### EXERCISE REQUIREMENTS
Each record that follows is to be transcribed exactly, excluding its images.

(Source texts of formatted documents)
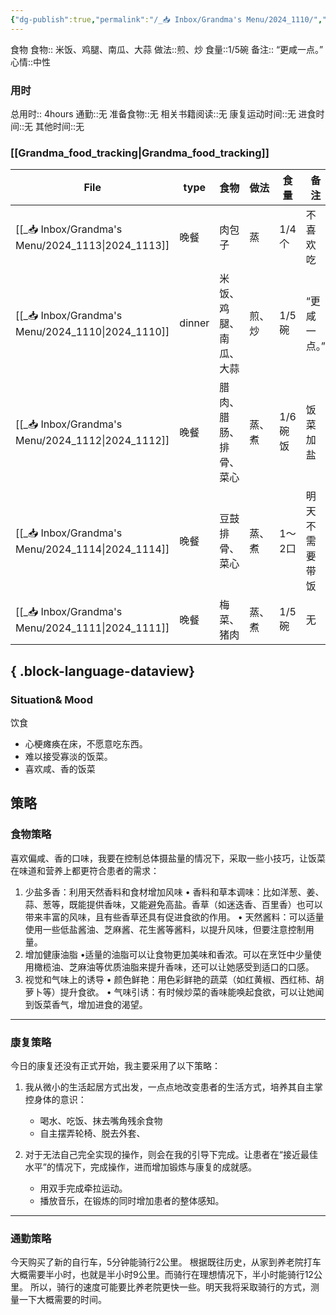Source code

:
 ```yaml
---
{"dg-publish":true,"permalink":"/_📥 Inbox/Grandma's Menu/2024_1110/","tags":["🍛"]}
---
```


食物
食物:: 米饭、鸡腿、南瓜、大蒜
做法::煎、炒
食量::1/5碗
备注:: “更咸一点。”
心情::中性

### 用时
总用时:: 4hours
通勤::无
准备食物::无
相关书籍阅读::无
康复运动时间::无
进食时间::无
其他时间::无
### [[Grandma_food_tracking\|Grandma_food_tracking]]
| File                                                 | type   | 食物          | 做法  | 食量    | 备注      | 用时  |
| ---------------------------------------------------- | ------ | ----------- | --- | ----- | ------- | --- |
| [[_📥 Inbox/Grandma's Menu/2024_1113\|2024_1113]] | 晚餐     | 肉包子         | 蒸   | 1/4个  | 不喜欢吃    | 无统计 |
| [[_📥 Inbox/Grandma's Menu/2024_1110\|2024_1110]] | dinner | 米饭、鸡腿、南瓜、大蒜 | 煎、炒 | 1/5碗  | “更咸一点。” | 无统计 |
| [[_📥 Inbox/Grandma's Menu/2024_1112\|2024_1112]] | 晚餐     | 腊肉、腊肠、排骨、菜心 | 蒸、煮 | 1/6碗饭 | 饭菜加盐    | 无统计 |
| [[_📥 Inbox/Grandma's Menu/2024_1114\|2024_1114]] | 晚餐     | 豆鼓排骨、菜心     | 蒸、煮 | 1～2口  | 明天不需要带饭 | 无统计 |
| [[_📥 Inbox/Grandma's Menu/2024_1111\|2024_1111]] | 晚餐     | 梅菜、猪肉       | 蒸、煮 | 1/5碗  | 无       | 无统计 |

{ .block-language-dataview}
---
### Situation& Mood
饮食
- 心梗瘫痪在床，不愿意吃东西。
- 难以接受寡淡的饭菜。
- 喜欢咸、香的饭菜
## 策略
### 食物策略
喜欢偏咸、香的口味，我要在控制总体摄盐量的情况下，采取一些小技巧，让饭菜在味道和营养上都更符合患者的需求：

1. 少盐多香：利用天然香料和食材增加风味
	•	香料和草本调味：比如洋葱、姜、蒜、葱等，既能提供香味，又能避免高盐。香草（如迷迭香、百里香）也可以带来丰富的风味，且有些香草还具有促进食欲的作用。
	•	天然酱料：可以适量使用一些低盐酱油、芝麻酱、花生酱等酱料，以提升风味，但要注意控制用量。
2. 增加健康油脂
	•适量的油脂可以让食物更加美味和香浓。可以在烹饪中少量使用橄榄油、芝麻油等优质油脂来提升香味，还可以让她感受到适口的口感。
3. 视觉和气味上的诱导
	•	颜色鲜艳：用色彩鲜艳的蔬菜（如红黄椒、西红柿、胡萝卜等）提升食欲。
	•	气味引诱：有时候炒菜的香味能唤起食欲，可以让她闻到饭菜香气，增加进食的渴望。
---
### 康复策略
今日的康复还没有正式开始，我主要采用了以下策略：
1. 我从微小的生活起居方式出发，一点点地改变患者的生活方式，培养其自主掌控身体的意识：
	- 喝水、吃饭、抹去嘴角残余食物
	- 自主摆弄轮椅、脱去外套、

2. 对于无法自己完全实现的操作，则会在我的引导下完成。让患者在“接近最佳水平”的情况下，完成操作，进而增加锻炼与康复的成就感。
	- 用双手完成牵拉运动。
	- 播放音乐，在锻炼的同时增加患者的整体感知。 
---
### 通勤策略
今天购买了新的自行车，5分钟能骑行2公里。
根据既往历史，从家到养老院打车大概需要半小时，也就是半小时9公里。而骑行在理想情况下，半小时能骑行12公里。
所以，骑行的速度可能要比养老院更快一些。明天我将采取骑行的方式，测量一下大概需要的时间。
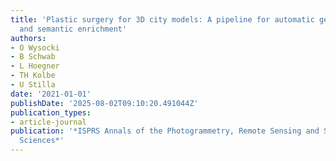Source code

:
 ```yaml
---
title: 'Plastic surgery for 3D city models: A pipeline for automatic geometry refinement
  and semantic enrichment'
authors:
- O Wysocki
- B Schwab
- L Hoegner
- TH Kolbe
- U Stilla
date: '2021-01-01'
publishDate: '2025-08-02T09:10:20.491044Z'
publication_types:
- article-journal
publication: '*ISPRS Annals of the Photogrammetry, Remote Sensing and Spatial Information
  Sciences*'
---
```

### RESULT OF THIS TASK
Source code

:
 ```yaml
---
{"dg-publish":true,"permalink":"/_📥 Inbox/Grandma's Menu/2024_1110/","tags":["🍛"]}
---
```


食物
食物:: 米饭、鸡腿、南瓜、大蒜
做法::煎、炒
食量::1/5碗
备注:: “更咸一点。”
心情::中性

### 用时
总用时:: 4hours
通勤::无
准备食物::无
相关书籍阅读::无
康复运动时间::无
进食时间::无
其他时间::无
### [[Grandma_food_tracking\|Grandma_food_tracking]]
| File                                                 | type   | 食物          | 做法  | 食量    | 备注      | 用时  |
| ---------------------------------------------------- | ------ | ----------- | --- | ----- | ------- | --- |
| [[_📥 Inbox/Grandma's Menu/2024_1113\|2024_1113]] | 晚餐     | 肉包子         | 蒸   | 1/4个  | 不喜欢吃    | 无统计 |
| [[_📥 Inbox/Grandma's Menu/2024_1110\|2024_1110]] | dinner | 米饭、鸡腿、南瓜、大蒜 | 煎、炒 | 1/5碗  | “更咸一点。” | 无统计 |
| [[_📥 Inbox/Grandma's Menu/2024_1112\|2024_1112]] | 晚餐     | 腊肉、腊肠、排骨、菜心 | 蒸、煮 | 1/6碗饭 | 饭菜加盐    | 无统计 |
| [[_📥 Inbox/Grandma's Menu/2024_1114\|2024_1114]] | 晚餐     | 豆鼓排骨、菜心     | 蒸、煮 | 1～2口  | 明天不需要带饭 | 无统计 |
| [[_📥 Inbox/Grandma's Menu/2024_1111\|2024_1111]] | 晚餐     | 梅菜、猪肉       | 蒸、煮 | 1/5碗  | 无       | 无统计 |

{ .block-language-dataview}
---
### Situation& Mood
饮食
- 心梗瘫痪在床，不愿意吃东西。
- 难以接受寡淡的饭菜。
- 喜欢咸、香的饭菜
## 策略
### 食物策略
喜欢偏咸、香的口味，我要在控制总体摄盐量的情况下，采取一些小技巧，让饭菜在味道和营养上都更符合患者的需求：

1. 少盐多香：利用天然香料和食材增加风味
	•	香料和草本调味：比如洋葱、姜、蒜、葱等，既能提供香味，又能避免高盐。香草（如迷迭香、百里香）也可以带来丰富的风味，且有些香草还具有促进食欲的作用。
	•	天然酱料：可以适量使用一些低盐酱油、芝麻酱、花生酱等酱料，以提升风味，但要注意控制用量。
2. 增加健康油脂
	•适量的油脂可以让食物更加美味和香浓。可以在烹饪中少量使用橄榄油、芝麻油等优质油脂来提升香味，还可以让她感受到适口的口感。
3. 视觉和气味上的诱导
	•	颜色鲜艳：用色彩鲜艳的蔬菜（如红黄椒、西红柿、胡萝卜等）提升食欲。
	•	气味引诱：有时候炒菜的香味能唤起食欲，可以让她闻到饭菜香气，增加进食的渴望。
---
### 康复策略
今日的康复还没有正式开始，我主要采用了以下策略：
1. 我从微小的生活起居方式出发，一点点地改变患者的生活方式，培养其自主掌控身体的意识：
	- 喝水、吃饭、抹去嘴角残余食物
	- 自主摆弄轮椅、脱去外套、

2. 对于无法自己完全实现的操作，则会在我的引导下完成。让患者在“接近最佳水平”的情况下，完成操作，进而增加锻炼与康复的成就感。
	- 用双手完成牵拉运动。
	- 播放音乐，在锻炼的同时增加患者的整体感知。 
---
### 通勤策略
今天购买了新的自行车，5分钟能骑行2公里。
根据既往历史，从家到养老院打车大概需要半小时，也就是半小时9公里。而骑行在理想情况下，半小时能骑行12公里。
所以，骑行的速度可能要比养老院更快一些。明天我将采取骑行的方式，测量一下大概需要的时间。
Source code

:
 ```yaml
---
title: 'Plastic surgery for 3D city models: A pipeline for automatic geometry refinement
  and semantic enrichment'
authors:
- O Wysocki
- B Schwab
- L Hoegner
- TH Kolbe
- U Stilla
date: '2021-01-01'
publishDate: '2025-08-02T09:10:20.491044Z'
publication_types:
- article-journal
publication: '*ISPRS Annals of the Photogrammetry, Remote Sensing and Spatial Information
  Sciences*'
---
```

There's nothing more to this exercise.